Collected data
BEGIN

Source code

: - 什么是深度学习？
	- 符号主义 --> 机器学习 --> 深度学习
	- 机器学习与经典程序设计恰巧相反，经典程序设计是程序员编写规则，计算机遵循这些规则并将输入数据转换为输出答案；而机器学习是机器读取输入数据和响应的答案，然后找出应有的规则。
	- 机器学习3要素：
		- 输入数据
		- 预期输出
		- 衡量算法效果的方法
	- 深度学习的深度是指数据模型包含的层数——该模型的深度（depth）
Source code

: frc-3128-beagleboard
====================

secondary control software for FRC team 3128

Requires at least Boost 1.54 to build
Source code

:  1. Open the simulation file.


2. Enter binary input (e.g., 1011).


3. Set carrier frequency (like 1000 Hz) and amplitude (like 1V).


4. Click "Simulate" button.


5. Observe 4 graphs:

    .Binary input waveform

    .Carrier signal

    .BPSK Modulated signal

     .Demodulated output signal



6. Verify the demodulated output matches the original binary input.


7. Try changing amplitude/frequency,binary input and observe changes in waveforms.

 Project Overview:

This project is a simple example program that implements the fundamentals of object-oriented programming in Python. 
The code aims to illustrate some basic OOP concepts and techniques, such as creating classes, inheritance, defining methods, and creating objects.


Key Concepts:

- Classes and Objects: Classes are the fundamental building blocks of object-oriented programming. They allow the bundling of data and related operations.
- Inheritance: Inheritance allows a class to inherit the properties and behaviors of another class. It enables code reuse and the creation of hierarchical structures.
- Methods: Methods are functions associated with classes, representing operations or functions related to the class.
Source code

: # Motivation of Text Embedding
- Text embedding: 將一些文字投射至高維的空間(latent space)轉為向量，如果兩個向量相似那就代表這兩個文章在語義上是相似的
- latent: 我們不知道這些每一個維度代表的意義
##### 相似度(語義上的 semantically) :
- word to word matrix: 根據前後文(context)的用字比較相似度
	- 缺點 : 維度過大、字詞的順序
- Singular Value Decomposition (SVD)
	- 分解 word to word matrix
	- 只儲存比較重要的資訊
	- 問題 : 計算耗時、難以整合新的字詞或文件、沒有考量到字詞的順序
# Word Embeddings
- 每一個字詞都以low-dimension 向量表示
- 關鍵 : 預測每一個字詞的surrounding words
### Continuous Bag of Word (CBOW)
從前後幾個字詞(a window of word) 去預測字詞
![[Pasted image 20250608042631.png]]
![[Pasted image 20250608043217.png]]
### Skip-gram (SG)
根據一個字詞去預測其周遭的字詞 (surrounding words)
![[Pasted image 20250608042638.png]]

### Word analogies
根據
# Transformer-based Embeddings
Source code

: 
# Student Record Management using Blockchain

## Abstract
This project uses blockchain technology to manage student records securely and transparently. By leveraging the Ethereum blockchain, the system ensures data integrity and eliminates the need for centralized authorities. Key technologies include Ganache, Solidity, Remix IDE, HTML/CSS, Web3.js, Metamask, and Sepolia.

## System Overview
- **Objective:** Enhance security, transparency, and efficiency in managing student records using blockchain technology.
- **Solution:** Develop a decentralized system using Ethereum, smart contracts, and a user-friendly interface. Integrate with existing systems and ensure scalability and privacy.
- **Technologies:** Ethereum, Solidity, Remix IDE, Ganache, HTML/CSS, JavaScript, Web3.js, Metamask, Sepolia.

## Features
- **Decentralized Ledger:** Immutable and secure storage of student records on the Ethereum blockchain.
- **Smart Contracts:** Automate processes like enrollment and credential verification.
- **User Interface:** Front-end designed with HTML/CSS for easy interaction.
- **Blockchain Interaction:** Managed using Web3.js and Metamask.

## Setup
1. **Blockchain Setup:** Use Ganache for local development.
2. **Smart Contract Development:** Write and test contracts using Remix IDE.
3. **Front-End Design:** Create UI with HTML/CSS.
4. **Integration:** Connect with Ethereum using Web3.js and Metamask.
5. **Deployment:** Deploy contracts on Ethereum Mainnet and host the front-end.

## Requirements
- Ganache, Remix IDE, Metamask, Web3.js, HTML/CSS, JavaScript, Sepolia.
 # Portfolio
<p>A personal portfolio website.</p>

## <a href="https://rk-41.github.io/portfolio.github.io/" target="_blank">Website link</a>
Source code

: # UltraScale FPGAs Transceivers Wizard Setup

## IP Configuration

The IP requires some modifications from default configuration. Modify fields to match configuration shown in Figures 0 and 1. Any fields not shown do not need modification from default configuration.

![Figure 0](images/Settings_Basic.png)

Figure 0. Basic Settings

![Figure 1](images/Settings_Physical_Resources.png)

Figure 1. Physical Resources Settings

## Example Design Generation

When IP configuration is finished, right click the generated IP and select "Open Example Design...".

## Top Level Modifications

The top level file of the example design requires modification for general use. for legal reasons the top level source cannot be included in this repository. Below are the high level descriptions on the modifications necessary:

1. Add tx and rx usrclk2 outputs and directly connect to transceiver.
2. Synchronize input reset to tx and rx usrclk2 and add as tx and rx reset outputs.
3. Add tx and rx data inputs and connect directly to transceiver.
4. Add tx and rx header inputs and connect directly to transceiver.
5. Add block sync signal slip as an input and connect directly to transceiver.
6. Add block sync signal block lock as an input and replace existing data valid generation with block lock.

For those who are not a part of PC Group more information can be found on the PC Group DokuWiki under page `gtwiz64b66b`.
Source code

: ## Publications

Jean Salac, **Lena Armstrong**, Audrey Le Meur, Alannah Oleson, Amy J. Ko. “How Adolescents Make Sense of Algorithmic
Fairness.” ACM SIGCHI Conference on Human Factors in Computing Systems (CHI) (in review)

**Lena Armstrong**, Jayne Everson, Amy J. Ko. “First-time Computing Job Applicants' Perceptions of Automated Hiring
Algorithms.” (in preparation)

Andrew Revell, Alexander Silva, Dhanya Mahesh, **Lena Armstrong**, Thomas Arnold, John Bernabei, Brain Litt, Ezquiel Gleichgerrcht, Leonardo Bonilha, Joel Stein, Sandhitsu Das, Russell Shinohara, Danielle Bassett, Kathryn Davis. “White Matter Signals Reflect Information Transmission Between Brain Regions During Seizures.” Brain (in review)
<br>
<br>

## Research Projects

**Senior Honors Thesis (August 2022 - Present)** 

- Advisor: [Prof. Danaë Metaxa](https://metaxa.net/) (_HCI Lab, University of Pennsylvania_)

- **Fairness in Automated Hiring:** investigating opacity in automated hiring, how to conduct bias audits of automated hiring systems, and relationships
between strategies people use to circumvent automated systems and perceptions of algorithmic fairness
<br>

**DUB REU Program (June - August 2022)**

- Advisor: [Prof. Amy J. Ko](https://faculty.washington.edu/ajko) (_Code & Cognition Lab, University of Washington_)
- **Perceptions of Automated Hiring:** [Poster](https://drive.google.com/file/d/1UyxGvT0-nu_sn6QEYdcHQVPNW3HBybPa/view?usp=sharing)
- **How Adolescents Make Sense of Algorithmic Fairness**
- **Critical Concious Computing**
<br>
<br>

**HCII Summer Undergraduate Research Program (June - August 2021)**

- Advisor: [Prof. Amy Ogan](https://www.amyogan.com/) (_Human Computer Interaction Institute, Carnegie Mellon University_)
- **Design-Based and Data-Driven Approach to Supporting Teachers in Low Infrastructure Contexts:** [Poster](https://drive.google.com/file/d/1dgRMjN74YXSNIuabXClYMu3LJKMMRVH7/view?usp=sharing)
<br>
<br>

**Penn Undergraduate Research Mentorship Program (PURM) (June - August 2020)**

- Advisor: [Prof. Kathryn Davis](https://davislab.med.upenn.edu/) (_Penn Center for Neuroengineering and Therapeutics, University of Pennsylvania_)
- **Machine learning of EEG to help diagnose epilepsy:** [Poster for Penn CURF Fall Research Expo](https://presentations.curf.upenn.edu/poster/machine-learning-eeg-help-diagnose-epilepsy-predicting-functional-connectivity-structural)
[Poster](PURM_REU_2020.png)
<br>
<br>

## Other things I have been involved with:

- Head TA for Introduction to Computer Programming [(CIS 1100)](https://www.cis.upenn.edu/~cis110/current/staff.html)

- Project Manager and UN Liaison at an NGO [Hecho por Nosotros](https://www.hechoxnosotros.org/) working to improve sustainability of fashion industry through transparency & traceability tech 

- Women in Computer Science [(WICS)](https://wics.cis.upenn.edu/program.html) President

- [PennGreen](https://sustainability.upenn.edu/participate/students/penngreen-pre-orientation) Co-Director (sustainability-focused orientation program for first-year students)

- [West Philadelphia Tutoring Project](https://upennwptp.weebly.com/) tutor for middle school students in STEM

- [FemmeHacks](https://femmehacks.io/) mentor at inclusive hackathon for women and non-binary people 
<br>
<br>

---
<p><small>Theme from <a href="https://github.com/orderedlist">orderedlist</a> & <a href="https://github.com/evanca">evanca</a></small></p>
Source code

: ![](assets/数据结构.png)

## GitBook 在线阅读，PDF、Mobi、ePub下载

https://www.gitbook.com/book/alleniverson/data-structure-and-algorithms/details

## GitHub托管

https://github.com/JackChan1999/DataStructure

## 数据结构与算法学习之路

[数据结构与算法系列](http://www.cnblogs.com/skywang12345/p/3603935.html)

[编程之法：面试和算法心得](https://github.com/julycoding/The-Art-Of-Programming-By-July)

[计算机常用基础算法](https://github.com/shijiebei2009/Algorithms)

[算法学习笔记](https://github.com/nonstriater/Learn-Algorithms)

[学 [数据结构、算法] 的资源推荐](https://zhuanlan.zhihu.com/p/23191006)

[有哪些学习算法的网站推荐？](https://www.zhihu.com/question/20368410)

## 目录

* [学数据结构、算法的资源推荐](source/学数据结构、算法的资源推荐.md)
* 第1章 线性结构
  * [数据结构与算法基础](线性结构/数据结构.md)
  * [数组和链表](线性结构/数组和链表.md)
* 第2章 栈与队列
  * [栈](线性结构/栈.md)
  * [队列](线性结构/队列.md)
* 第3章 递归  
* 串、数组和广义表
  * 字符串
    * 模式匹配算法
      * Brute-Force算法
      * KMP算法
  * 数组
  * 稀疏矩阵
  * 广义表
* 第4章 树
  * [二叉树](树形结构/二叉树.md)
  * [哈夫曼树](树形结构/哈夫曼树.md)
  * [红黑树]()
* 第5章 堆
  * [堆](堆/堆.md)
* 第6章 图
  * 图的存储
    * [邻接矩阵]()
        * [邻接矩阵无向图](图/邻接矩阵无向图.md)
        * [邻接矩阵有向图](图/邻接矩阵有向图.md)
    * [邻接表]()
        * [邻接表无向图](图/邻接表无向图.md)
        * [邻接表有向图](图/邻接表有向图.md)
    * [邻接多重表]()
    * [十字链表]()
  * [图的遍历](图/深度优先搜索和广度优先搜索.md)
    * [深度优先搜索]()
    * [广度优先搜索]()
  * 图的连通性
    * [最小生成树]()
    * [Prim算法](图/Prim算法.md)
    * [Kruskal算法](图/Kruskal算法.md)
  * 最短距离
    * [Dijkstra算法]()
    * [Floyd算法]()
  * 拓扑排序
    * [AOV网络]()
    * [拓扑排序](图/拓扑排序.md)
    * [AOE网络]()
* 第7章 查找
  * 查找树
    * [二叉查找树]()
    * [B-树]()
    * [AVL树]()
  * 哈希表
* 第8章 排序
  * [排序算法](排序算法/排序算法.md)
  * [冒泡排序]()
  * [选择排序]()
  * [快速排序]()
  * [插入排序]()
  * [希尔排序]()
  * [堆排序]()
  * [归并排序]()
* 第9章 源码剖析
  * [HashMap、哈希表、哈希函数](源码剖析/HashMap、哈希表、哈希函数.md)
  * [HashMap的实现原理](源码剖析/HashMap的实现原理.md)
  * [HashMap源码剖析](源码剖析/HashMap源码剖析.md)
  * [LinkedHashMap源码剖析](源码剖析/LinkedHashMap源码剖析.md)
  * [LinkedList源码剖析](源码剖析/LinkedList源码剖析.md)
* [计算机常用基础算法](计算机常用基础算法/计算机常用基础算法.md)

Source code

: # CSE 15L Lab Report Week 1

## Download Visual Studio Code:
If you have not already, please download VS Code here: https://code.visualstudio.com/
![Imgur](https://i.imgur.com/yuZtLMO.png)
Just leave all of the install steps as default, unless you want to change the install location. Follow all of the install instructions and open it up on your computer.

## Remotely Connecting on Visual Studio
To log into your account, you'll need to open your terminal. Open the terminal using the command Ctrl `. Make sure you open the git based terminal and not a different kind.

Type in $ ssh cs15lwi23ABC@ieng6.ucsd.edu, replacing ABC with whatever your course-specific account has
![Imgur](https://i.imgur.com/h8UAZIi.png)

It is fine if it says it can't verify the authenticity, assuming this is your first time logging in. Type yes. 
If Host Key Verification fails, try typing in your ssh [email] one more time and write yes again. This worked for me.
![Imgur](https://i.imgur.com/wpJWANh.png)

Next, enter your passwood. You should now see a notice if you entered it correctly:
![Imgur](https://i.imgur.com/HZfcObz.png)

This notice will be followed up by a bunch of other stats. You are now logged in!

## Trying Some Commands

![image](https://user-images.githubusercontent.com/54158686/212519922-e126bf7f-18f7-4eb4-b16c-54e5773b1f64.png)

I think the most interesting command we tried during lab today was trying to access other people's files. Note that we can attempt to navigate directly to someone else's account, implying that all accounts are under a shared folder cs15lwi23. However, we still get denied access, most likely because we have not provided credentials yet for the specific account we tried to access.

END

Task directions — A word-for-word copy of the entries, from the first line through the line containing "- 每一個字詞都以low-dimension 向量表示", is the whole answer.

Solution to the exercise —
Source code

: - 什么是深度学习？
	- 符号主义 --> 机器学习 --> 深度学习
	- 机器学习与经典程序设计恰巧相反，经典程序设计是程序员编写规则，计算机遵循这些规则并将输入数据转换为输出答案；而机器学习是机器读取输入数据和响应的答案，然后找出应有的规则。
	- 机器学习3要素：
		- 输入数据
		- 预期输出
		- 衡量算法效果的方法
	- 深度学习的深度是指数据模型包含的层数——该模型的深度（depth）
Source code

: frc-3128-beagleboard
====================

secondary control software for FRC team 3128

Requires at least Boost 1.54 to build
Source code

:  1. Open the simulation file.


2. Enter binary input (e.g., 1011).


3. Set carrier frequency (like 1000 Hz) and amplitude (like 1V).


4. Click "Simulate" button.


5. Observe 4 graphs:

    .Binary input waveform

    .Carrier signal

    .BPSK Modulated signal

     .Demodulated output signal



6. Verify the demodulated output matches the original binary input.


7. Try changing amplitude/frequency,binary input and observe changes in waveforms.

 Project Overview:

This project is a simple example program that implements the fundamentals of object-oriented programming in Python. 
The code aims to illustrate some basic OOP concepts and techniques, such as creating classes, inheritance, defining methods, and creating objects.


Key Concepts:

- Classes and Objects: Classes are the fundamental building blocks of object-oriented programming. They allow the bundling of data and related operations.
- Inheritance: Inheritance allows a class to inherit the properties and behaviors of another class. It enables code reuse and the creation of hierarchical structures.
- Methods: Methods are functions associated with classes, representing operations or functions related to the class.
Source code

: # Motivation of Text Embedding
- Text embedding: 將一些文字投射至高維的空間(latent space)轉為向量，如果兩個向量相似那就代表這兩個文章在語義上是相似的
- latent: 我們不知道這些每一個維度代表的意義
##### 相似度(語義上的 semantically) :
- word to word matrix: 根據前後文(context)的用字比較相似度
	- 缺點 : 維度過大、字詞的順序
- Singular Value Decomposition (SVD)
	- 分解 word to word matrix
	- 只儲存比較重要的資訊
	- 問題 : 計算耗時、難以整合新的字詞或文件、沒有考量到字詞的順序
# Word Embeddings
- 每一個字詞都以low-dimension 向量表示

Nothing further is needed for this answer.